_WORK ORDER_: The answer is all of the entries below, repeated exactly and free of pictures.

———

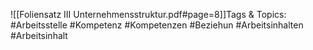 
![[Foliensatz III Unternehmensstruktur.pdf#page=8]]Tags & Topics:
   #Arbeitsstelle
   #Kompetenz
   #Kompetenzen
   #Beziehun
   #Arbeitsinhalten
   #Arbeitsinhalt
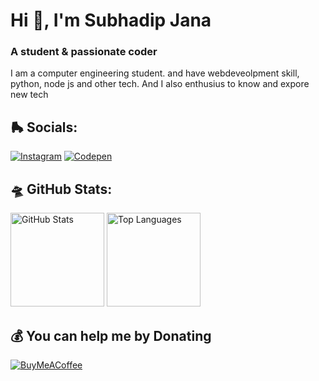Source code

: <h1 align="left">Hi 👋, I'm Subhadip Jana</h1>
<h3 align="left">A student & passionate coder</h3>
I am a computer engineering student. and have webdeveolpment skill, python, node js and other tech. And I also enthusius to know and expore new tech<br>


## 🛼 Socials:
[![Instagram](https://img.shields.io/badge/Instagram-%23E4405F.svg?logo=Instagram&logoColor=white)](https://instagram.com/su_bha_dip___) [![Codepen](https://img.shields.io/badge/Codepen-000000?style=for-the-badge&logo=codepen&logoColor=white)](https://codepen.io/MSJana96) 

## 🛸 GitHub Stats:
<div align="left">
  <img src="https://github-readme-stats.vercel.app/api?username=devilcoder01&theme=dark&hide_border=false&include_all_commits=true&count_private=true" alt="GitHub Stats" height="150"/>
  <img src="https://github-readme-stats.vercel.app/api/top-langs/?username=devilcoder01&theme=dark&hide_border=false&include_all_commits=true&count_private=true&layout=compact" alt="Top Languages" height="150"/>
</div>

  ## 💰 You can help me by Donating
  [![BuyMeACoffee](https://img.shields.io/badge/Buy%20Me%20a%20Coffee-ffdd00?style=for-the-badge&logo=buy-me-a-coffee&logoColor=black)](https://buymeacoffee.com/subhadipjana) 

  
<!-- Proudly created with GPRM ( https://gprm.itsvg.in ) -->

———

_RESPONSE_:
![[Foliensatz III Unternehmensstruktur.pdf#page=8]]Tags & Topics:
   #Arbeitsstelle
   #Kompetenz
   #Kompetenzen
   #Beziehun
   #Arbeitsinhalten
   #Arbeitsinhalt
Source code

: <h1 align="left">Hi 👋, I'm Subhadip Jana</h1>
<h3 align="left">A student & passionate coder</h3>
I am a computer engineering student. and have webdeveolpment skill, python, node js and other tech. And I also enthusius to know and expore new tech<br>


## 🛼 Socials:
[![Instagram](https://img.shields.io/badge/Instagram-%23E4405F.svg?logo=Instagram&logoColor=white)](https://instagram.com/su_bha_dip___) [![Codepen](https://img.shields.io/badge/Codepen-000000?style=for-the-badge&logo=codepen&logoColor=white)](https://codepen.io/MSJana96) 

## 🛸 GitHub Stats:
<div align="left">
  <img src="https://github-readme-stats.vercel.app/api?username=devilcoder01&theme=dark&hide_border=false&include_all_commits=true&count_private=true" alt="GitHub Stats" height="150"/>
  <img src="https://github-readme-stats.vercel.app/api/top-langs/?username=devilcoder01&theme=dark&hide_border=false&include_all_commits=true&count_private=true&layout=compact" alt="Top Languages" height="150"/>
</div>

  ## 💰 You can help me by Donating
  [![BuyMeACoffee](https://img.shields.io/badge/Buy%20Me%20a%20Coffee-ffdd00?style=for-the-badge&logo=buy-me-a-coffee&logoColor=black)](https://buymeacoffee.com/subhadipjana) 

  
<!-- Proudly created with GPRM ( https://gprm.itsvg.in ) -->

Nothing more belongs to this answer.